For eight years I have played the violin, in that time I have also been in choir, played the flute, and tried art club. Music is one of my passions. However, every year I see the struggle for many of these beloved programs to stay afloat. The government funding for these programs is lacking. Every year at my school, we hold a massive fundraiser, every music group from seventh grade and up preforms and sells tickets. We are lucky that our community pulls together, many other schools are not.

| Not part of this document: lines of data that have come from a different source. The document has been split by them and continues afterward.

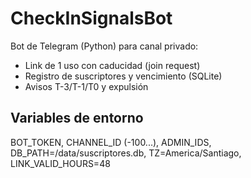 # CheckInSignalsBot

Bot de Telegram (Python) para canal privado:
- Link de 1 uso con caducidad (join request)
- Registro de suscriptores y vencimiento (SQLite)
- Avisos T-3/T-1/T0 y expulsión

## Variables de entorno
BOT_TOKEN, CHANNEL_ID (-100...), ADMIN_IDS, DB_PATH=/data/suscriptores.db, TZ=America/Santiago, LINK_VALID_HOURS=48
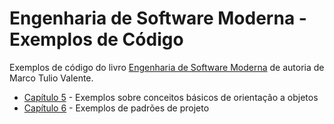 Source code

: # Engenharia de Software Moderna - Exemplos de Código

Exemplos de código do livro [Engenharia de Software Moderna](https://engsoftmoderna.info) de autoria de 
Marco Tulio Valente.

* [Capítulo 5](https://github.com/mtov/ESM-ExemplosCodigo/blob/master/cap5/README.md) - Exemplos sobre conceitos básicos de orientação a objetos
* [Capítulo 6](https://github.com/mtov/ESM-ExemplosCodigo/blob/master/cap6/README.md) - Exemplos de padrões de projeto
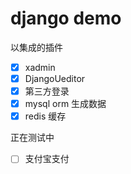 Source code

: # django demo

以集成的插件
- [x] xadmin
- [x] DjangoUeditor
- [x] 第三方登录
- [x] mysql orm 生成数据
- [x] redis 缓存

正在测试中
- [ ] 支付宝支付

While I may have found my passion in music, music is not the only program in the arts category. Theater, ceramics, painting, to name a few. As of now with the current laws in place, the arts programs are underfunded. The National Endowment for the Ats only allots 160 million dollars. That funding sadly falls under the title one category and can be used for practically anything. Even with that money, each school only receives about 1620 dollars. That may seem like quite a bit, but that funding often is used to buy supplies. My orchestra alone could burn through that funding. One of our more classical pieces cost 600 dollars a part, and that doesn’t include the shipping it from overseas. Sadly that is not an exaggeration.

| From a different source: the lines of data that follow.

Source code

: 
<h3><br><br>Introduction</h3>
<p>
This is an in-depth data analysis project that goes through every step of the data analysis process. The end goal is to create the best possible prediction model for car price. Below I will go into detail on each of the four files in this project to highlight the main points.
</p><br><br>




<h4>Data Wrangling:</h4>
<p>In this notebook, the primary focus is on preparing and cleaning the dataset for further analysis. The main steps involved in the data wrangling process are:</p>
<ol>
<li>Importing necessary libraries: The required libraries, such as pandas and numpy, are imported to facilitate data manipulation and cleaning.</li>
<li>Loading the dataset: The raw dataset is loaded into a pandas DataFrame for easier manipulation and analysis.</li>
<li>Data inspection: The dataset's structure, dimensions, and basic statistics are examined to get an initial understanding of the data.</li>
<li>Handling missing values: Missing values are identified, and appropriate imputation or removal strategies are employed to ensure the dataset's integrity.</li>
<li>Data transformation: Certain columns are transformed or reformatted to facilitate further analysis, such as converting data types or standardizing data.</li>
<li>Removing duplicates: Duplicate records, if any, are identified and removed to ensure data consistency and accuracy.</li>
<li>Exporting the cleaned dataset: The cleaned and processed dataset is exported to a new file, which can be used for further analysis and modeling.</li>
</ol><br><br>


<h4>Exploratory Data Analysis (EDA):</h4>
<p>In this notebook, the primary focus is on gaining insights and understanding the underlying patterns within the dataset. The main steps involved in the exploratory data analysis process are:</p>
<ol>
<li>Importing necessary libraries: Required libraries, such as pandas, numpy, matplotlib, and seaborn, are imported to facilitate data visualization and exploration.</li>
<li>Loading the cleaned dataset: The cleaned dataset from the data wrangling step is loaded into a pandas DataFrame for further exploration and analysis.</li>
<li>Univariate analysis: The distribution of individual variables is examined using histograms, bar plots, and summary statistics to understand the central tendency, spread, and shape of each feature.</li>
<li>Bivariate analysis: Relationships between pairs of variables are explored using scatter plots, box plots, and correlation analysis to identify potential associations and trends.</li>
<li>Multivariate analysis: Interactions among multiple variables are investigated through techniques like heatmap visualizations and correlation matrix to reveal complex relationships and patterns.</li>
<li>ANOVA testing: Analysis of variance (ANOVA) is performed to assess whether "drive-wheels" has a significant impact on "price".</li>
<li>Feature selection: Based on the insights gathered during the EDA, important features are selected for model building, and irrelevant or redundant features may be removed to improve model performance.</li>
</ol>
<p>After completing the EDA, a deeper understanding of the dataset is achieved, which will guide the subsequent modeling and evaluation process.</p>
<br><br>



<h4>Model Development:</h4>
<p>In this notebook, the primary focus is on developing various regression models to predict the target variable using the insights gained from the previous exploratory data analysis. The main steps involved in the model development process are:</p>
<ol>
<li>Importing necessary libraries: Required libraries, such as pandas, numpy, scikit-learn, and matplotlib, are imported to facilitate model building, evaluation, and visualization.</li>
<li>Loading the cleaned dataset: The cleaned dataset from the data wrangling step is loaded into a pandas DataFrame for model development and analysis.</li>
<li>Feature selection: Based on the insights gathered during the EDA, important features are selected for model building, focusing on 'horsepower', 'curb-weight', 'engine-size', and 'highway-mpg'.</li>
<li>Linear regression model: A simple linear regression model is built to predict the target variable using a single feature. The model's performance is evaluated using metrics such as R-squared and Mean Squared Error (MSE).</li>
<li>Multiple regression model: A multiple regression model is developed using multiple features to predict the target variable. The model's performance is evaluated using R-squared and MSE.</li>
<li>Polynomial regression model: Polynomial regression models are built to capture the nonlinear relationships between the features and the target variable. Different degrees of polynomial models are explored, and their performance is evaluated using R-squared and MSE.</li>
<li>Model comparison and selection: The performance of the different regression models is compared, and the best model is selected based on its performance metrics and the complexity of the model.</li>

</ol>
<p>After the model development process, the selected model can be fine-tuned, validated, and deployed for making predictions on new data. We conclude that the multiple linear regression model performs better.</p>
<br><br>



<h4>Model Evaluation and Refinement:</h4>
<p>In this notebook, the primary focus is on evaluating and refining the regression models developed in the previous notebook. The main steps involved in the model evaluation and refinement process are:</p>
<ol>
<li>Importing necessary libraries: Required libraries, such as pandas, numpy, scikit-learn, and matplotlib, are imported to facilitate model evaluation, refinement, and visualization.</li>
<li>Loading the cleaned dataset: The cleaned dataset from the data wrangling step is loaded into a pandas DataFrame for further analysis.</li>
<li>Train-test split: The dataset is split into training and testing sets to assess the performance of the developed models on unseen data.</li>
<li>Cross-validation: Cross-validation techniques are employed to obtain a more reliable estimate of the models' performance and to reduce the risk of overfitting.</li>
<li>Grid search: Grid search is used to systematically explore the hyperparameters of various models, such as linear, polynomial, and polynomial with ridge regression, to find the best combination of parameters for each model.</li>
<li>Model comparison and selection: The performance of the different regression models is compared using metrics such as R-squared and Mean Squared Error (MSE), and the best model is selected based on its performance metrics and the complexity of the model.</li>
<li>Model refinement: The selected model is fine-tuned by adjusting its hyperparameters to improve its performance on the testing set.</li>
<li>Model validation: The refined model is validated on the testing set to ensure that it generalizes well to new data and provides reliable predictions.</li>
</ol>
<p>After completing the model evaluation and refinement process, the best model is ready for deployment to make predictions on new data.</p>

The funding of the arts will have a gigantic impact on tomorrow's culture. Although it may not seem like it, our current culture revolves around art. Simply look at any social media app. The app was designed using coding and graphic design. The clothes we wear were first sketched out on paper before being sewn. The music that fills our lives was created by someone who had a passion in the arts. A student who fell in love with theater may be behind some of the television shows we watch today. Someone who loved to draw may now be a graphic designer who creates the elegant design of Windows 10. The people who are behind the creation of our rich culture often started in the arts. If we deny the funding, we deny children their chance to explore the arts, and we deny ourselves a rich culture for tomorrow.

Music to me is not just something that lifts my mood during school, it aides me throughout my entire day. As Frank Fitzpatrick said, a writer for the Huffington Post, “the benefits of music could fill several books.” Among fellow musicians there is almost always talk of fast fingerings, complex rhythms, annoying accidentals, and especially among orchestra player, the terms in german, french, latin, russian, italian, and occasionally spanish. Playing an instrument results in improved motor skills, greater focus skills, enhanced cognitive abilities, stronger pattern recognition, and better organizational skills. Not to mention that music stimulates more than one area of the brain. Being in the Orchestra has given me better social skills, relaxations techniques, and concentration abilities. These benefits of music also appear in other areas of arts.

The arts are often an overlooked part of our education system, with often bureaucrats saying that core classes will get a student farther in life. That may be true, however if we exclude the arts and simply push more tests as is already being done, we are failing the children. If we deny children the chance to explore, to be creative, to grow, then we fail as a nation. We are saying it is more important for a child to know the quadratic formula than to be happy. By doing this we are telling students that if you do not understand the government set curriculum, then you are a failure. Our education system focuses too much on being smart in core classes. One girl in my orchestra struggles with math, but she is a genius on the violin. The system sees her as a student who barely passes a math test, I see her as a confident, brave, and amazing friend who can knock any solo out of the sky. No matter how brilliant she is on the violin, she is considered a below average student. Our government needs to realize that not everyone is a genius in math. Why cannot the boy who fails his english class be seen as an amazing artist? They are geniuses in their own field, no failures.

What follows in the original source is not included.